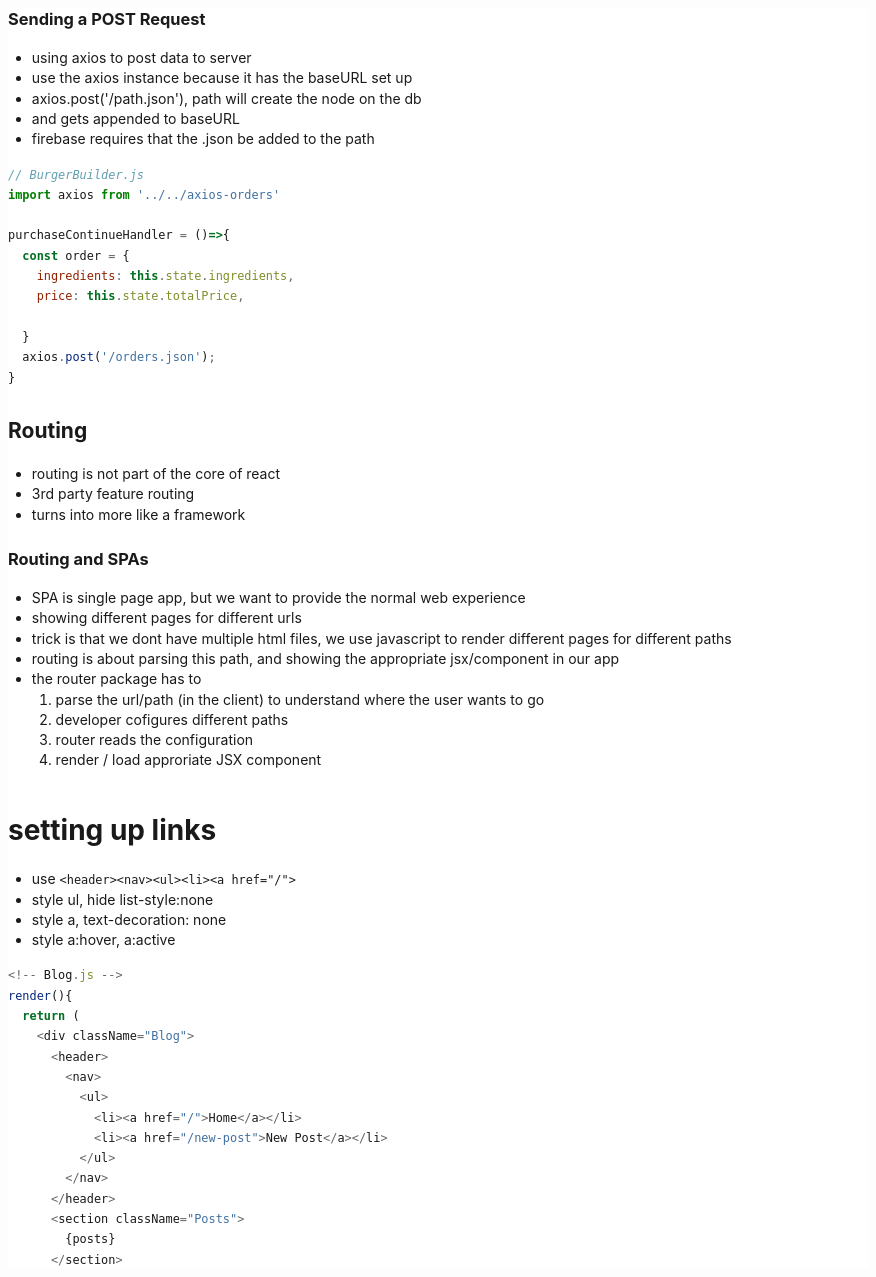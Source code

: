 ### Sending a POST Request
* using axios to post data to server
* use the axios instance because it has the  baseURL set up
* axios.post('/path.json'), path will create the node on the db
* and gets appended to baseURL
* firebase requires that the .json be added to the path

```js
// BurgerBuilder.js
import axios from '../../axios-orders'

purchaseContinueHandler = ()=>{
  const order = {
    ingredients: this.state.ingredients,
    price: this.state.totalPrice,

  }
  axios.post('/orders.json');
}

```

## Routing

- routing is not part of the core of react
- 3rd party feature routing
- turns into more like a framework

### Routing and SPAs

- SPA is single page app, but we want to provide the normal web experience
- showing different pages for different urls
- trick is that we dont have multiple html files, we use javascript to render different
  pages for different paths
- routing is about parsing this path, and showing the appropriate jsx/component in our app
- the router package has to
  1. parse the url/path (in the client) to understand where the user wants to go
  2. developer cofigures different paths
  3. router reads the configuration
  4. render / load approriate JSX component

# setting up links

- use `<header><nav><ul><li><a href="/">`
- style ul, hide list-style:none
- style a, text-decoration: none
- style a:hover, a:active

```js
<!-- Blog.js -->
render(){
  return (
    <div className="Blog">
      <header>
        <nav>
          <ul>
            <li><a href="/">Home</a></li>
            <li><a href="/new-post">New Post</a></li>
          </ul>
        </nav>
      </header>
      <section className="Posts">
        {posts}
      </section>
```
- - -
Problem details: Only the lines from the one that holds "1. parse the" through the end of the records should appear in the answer, each restated exactly.

Task response:
  1. parse the url/path (in the client) to understand where the user wants to go
  2. developer cofigures different paths
  3. router reads the configuration
  4. render / load approriate JSX component

# setting up links

- use `<header><nav><ul><li><a href="/">`
- style ul, hide list-style:none
- style a, text-decoration: none
- style a:hover, a:active

```js
<!-- Blog.js -->
render(){
  return (
    <div className="Blog">
      <header>
        <nav>
          <ul>
            <li><a href="/">Home</a></li>
            <li><a href="/new-post">New Post</a></li>
          </ul>
        </nav>
      </header>
      <section className="Posts">
        {posts}
      </section>
```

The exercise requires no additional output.